### WHAT TO DO
Where the records below show the word "curve" in a line, please copy that line.

[SUPPLIED ENTRIES — start]

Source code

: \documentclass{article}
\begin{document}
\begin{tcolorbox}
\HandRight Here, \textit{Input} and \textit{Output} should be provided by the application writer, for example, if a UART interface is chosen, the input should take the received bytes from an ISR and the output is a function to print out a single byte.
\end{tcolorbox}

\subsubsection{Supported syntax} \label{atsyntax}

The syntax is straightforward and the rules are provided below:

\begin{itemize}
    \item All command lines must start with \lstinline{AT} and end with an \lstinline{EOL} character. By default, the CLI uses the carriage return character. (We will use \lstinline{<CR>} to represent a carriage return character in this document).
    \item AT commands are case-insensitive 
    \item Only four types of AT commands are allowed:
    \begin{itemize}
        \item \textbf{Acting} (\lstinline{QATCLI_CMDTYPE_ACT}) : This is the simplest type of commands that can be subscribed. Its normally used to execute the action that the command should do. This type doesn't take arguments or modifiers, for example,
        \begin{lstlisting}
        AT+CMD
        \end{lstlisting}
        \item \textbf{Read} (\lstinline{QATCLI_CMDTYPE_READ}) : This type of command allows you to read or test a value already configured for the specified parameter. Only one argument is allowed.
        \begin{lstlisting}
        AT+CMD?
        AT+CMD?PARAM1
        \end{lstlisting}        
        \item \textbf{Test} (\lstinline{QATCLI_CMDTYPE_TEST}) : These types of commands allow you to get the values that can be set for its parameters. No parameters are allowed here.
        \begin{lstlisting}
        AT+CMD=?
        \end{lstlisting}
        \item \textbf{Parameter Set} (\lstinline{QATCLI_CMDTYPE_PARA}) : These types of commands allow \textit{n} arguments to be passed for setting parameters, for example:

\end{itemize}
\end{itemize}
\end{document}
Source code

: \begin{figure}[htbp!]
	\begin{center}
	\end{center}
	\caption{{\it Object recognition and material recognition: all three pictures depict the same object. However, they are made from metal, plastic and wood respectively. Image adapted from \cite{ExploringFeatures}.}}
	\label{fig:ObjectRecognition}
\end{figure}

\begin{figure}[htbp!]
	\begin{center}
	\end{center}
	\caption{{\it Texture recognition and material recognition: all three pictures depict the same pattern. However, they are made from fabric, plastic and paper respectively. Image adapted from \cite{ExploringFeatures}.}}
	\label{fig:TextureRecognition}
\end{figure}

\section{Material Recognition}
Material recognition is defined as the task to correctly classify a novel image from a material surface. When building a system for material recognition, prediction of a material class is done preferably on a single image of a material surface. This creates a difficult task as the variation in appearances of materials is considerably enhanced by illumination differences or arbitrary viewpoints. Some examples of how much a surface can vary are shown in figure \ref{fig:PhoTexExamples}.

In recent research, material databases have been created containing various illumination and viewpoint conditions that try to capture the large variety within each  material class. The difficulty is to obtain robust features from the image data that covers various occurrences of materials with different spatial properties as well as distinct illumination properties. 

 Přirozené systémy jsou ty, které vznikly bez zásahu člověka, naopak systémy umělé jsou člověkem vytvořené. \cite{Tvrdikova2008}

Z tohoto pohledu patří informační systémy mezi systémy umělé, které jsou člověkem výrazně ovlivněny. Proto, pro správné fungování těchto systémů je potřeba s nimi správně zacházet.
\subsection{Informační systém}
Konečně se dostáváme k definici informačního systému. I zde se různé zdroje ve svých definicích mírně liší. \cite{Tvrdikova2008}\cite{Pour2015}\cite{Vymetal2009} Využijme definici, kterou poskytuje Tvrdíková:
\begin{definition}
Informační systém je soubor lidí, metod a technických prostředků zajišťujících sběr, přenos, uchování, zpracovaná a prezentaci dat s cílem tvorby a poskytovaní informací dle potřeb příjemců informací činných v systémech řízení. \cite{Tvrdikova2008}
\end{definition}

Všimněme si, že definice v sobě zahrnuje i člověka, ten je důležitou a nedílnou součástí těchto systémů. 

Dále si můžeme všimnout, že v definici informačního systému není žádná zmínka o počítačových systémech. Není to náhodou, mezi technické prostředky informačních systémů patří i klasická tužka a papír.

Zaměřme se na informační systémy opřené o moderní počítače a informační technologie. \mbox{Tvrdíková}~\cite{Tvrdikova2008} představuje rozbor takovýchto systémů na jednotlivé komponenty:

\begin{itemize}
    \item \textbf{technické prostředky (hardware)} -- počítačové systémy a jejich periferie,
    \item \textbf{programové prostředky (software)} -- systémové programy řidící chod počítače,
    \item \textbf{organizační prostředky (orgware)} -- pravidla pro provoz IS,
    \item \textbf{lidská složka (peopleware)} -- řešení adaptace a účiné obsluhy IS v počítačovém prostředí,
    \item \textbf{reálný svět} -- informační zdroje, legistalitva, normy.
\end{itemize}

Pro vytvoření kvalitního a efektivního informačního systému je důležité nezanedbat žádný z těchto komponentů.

[SUPPLIED ENTRIES — finish]
[SUPPLIED ENTRIES — start]

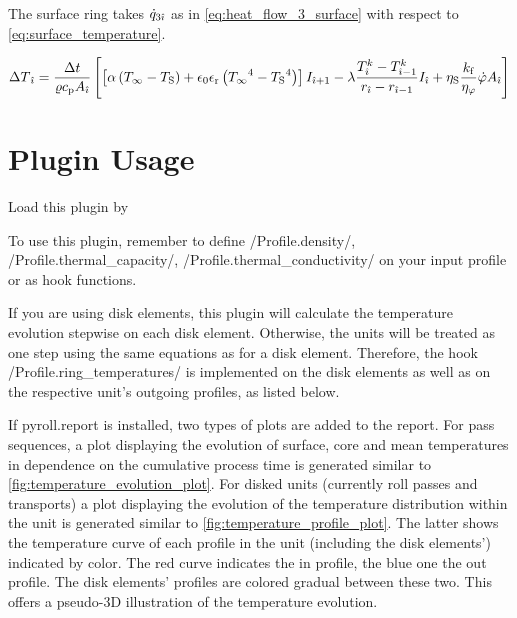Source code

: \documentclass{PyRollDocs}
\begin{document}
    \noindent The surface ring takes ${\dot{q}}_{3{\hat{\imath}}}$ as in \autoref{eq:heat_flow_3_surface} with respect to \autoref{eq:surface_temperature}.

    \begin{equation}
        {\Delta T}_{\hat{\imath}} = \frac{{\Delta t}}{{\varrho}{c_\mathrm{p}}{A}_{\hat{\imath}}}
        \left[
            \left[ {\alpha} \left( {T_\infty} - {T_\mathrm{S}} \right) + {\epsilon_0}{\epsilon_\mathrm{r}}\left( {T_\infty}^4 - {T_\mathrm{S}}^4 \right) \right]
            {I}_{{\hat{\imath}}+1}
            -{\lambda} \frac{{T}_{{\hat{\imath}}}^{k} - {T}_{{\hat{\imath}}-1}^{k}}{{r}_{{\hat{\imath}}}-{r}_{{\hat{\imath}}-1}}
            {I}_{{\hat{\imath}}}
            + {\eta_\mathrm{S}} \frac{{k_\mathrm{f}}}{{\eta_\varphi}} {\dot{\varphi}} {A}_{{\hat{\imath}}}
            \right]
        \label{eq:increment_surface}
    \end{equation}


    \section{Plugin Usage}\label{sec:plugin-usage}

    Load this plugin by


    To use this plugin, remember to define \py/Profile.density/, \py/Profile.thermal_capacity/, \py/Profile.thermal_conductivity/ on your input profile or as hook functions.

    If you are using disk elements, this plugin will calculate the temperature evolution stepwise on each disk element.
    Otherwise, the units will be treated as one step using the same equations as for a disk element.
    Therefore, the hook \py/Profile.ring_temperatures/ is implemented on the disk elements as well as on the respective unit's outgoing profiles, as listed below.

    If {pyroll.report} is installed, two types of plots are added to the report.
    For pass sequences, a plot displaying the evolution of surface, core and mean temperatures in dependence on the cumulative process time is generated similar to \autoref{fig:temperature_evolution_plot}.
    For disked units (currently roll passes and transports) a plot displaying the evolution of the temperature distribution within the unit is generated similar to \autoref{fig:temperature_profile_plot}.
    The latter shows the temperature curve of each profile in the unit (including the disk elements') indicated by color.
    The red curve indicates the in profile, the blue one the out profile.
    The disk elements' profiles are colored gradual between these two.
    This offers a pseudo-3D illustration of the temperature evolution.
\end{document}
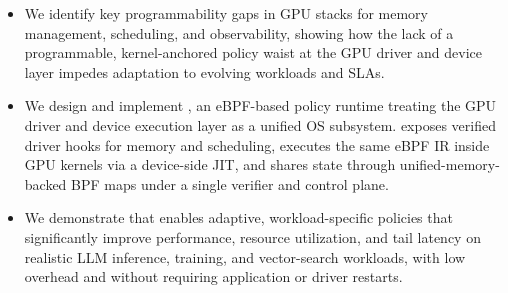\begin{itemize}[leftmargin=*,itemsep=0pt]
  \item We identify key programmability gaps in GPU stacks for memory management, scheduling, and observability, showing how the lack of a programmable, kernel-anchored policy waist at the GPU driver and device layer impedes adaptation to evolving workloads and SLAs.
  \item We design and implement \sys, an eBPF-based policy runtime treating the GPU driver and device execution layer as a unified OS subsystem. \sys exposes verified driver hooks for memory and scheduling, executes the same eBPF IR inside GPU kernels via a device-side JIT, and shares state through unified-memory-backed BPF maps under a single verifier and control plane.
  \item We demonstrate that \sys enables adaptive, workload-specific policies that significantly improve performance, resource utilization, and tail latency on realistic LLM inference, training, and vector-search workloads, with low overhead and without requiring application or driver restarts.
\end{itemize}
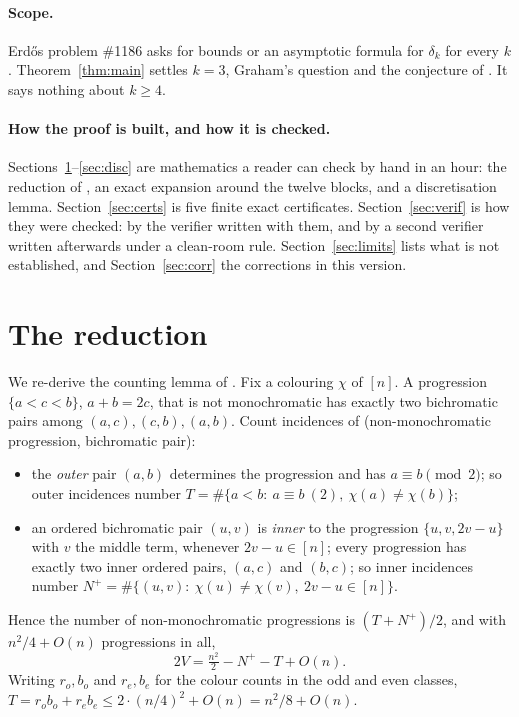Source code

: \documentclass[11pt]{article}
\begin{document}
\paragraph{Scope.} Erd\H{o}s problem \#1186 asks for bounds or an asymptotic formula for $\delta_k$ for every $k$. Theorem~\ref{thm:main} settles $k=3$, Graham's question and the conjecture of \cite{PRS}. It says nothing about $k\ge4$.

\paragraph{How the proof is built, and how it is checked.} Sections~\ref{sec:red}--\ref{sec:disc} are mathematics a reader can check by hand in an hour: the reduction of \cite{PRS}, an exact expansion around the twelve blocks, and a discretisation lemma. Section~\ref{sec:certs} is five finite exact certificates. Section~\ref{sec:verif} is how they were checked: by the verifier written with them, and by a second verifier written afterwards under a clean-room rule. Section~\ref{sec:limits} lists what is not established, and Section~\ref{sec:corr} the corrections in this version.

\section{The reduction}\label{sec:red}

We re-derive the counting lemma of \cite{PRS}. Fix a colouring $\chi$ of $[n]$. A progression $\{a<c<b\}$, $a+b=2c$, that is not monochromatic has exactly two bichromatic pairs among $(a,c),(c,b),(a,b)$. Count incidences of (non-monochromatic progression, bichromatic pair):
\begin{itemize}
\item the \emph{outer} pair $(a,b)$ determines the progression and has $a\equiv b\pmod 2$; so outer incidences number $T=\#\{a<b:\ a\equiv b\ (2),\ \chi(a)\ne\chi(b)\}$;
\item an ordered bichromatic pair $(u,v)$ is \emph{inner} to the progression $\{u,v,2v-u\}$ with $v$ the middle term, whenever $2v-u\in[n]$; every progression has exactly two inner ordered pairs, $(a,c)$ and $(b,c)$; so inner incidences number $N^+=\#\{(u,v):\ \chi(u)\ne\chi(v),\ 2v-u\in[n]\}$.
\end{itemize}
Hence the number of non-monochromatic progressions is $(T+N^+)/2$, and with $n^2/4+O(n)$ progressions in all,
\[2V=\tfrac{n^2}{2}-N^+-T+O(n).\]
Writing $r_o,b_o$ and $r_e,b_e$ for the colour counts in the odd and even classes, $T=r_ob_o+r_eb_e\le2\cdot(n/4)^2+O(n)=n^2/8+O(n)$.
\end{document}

[SUPPLIED ENTRIES — finish]

### OUTPUT FOR THIS EXERCISE
    The latter shows the temperature curve of each profile in the unit (including the disk elements') indicated by color.
    The red curve indicates the in profile, the blue one the out profile.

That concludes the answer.